For some idea of what I'm getting at look here at John Farleys lecture about the development of the Harrier and all the issues and problems that had to be overcome. Odd, don't you think, that this so called major problem merits not one single mention by the chief test pilot? And just look at the stuff that is covered, noseleg oleo extension for one, surely the engine burning out would get a mention but guess what, it wasn't an issue because it didn't happen.

As you say


What exactly would happen to VTOL capablity if something went wrong with that coolant system?


This system has been in use for 46 years and you are asking 'what if'? I hope the lift fan system of the F-35 lasts as long without going wrong. To answer the question though, the engine does not burn out unless the pilot is dumb enough to try to hold the hover, plus it depends on conditions (see next paragraph), with the water gone or the system having failed somehow the pilot simply needs to transition back to conventional flight and land normally, hardly a calamity. Like I said, this seems to being built up into something it isn't.
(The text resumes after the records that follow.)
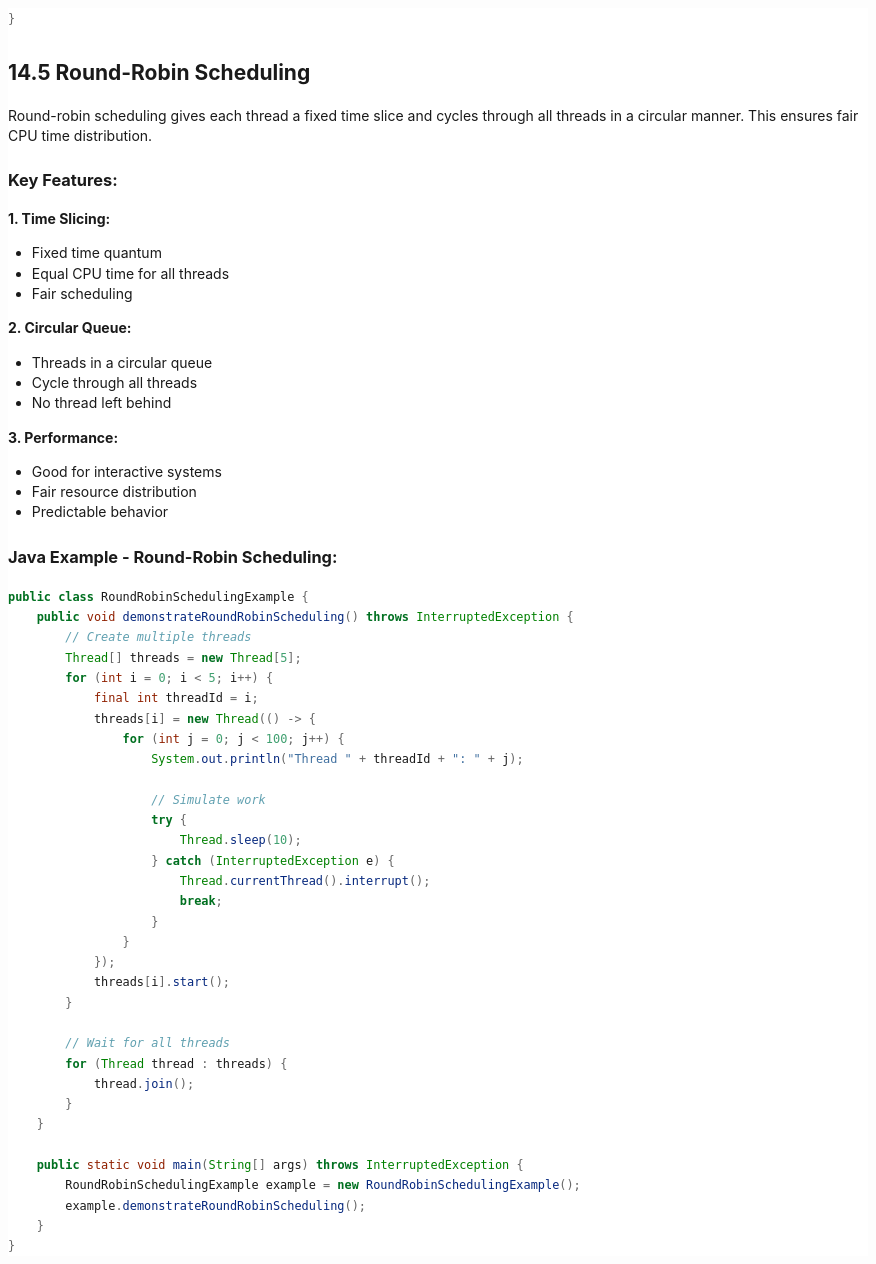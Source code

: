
 ```java
}
```

## 14.5 Round-Robin Scheduling

Round-robin scheduling gives each thread a fixed time slice and cycles through all threads in a circular manner. This ensures fair CPU time distribution.

### Key Features:

**1. Time Slicing:**
- Fixed time quantum
- Equal CPU time for all threads
- Fair scheduling

**2. Circular Queue:**
- Threads in a circular queue
- Cycle through all threads
- No thread left behind

**3. Performance:**
- Good for interactive systems
- Fair resource distribution
- Predictable behavior

### Java Example - Round-Robin Scheduling:

```java
public class RoundRobinSchedulingExample {
    public void demonstrateRoundRobinScheduling() throws InterruptedException {
        // Create multiple threads
        Thread[] threads = new Thread[5];
        for (int i = 0; i < 5; i++) {
            final int threadId = i;
            threads[i] = new Thread(() -> {
                for (int j = 0; j < 100; j++) {
                    System.out.println("Thread " + threadId + ": " + j);
                    
                    // Simulate work
                    try {
                        Thread.sleep(10);
                    } catch (InterruptedException e) {
                        Thread.currentThread().interrupt();
                        break;
                    }
                }
            });
            threads[i].start();
        }
        
        // Wait for all threads
        for (Thread thread : threads) {
            thread.join();
        }
    }
    
    public static void main(String[] args) throws InterruptedException {
        RoundRobinSchedulingExample example = new RoundRobinSchedulingExample();
        example.demonstrateRoundRobinScheduling();
    }
}
```
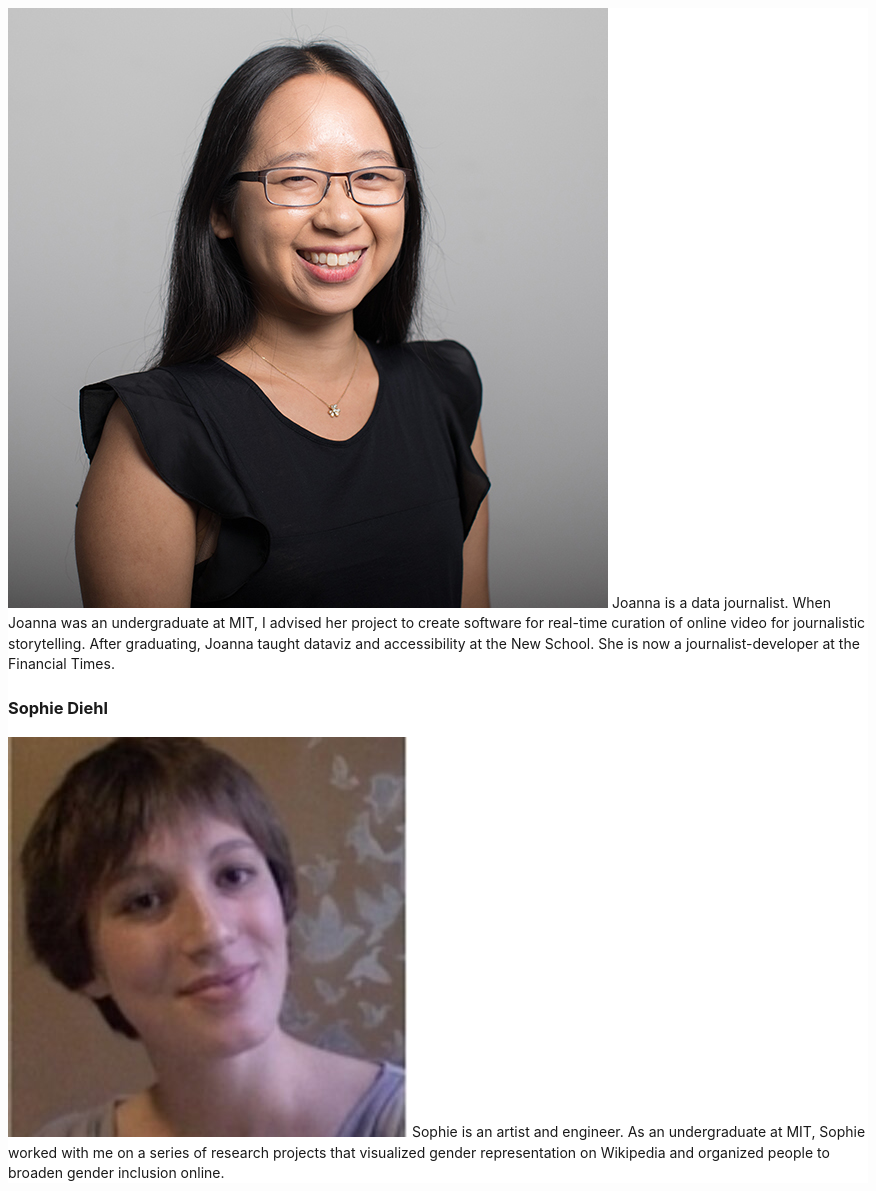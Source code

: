 ![image Joanna S. Kao](/images/students/joannaskao.jpg) Joanna is a data journalist. When Joanna was an undergraduate at MIT, I advised her project to create software for real-time curation of online video for journalistic storytelling. After graduating, Joanna taught dataviz and accessibility at the New School. She is now a journalist-developer at the Financial Times.

### Sophie Diehl
![image Sophie Diehl](/images/students/diehl_400x400.jpeg) Sophie is an artist and engineer. As an undergraduate at MIT, Sophie worked with me on a series of research projects that visualized gender representation on Wikipedia and organized people to broaden gender inclusion online.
It is also a bit of a misnomer. The Harrier IS NOT limited to a 90 second hover, unless it is loaded out and the ambient temperature is very high. It is eminently possible for the Harrier to hover 'dry' as long as it is modestly loaded and in cool air. Maybe thatt is why it is percieved to be a problem in the USA but not here? Similarly to the 'extremely high accident rate' which only seems to affect the USMC Harriers?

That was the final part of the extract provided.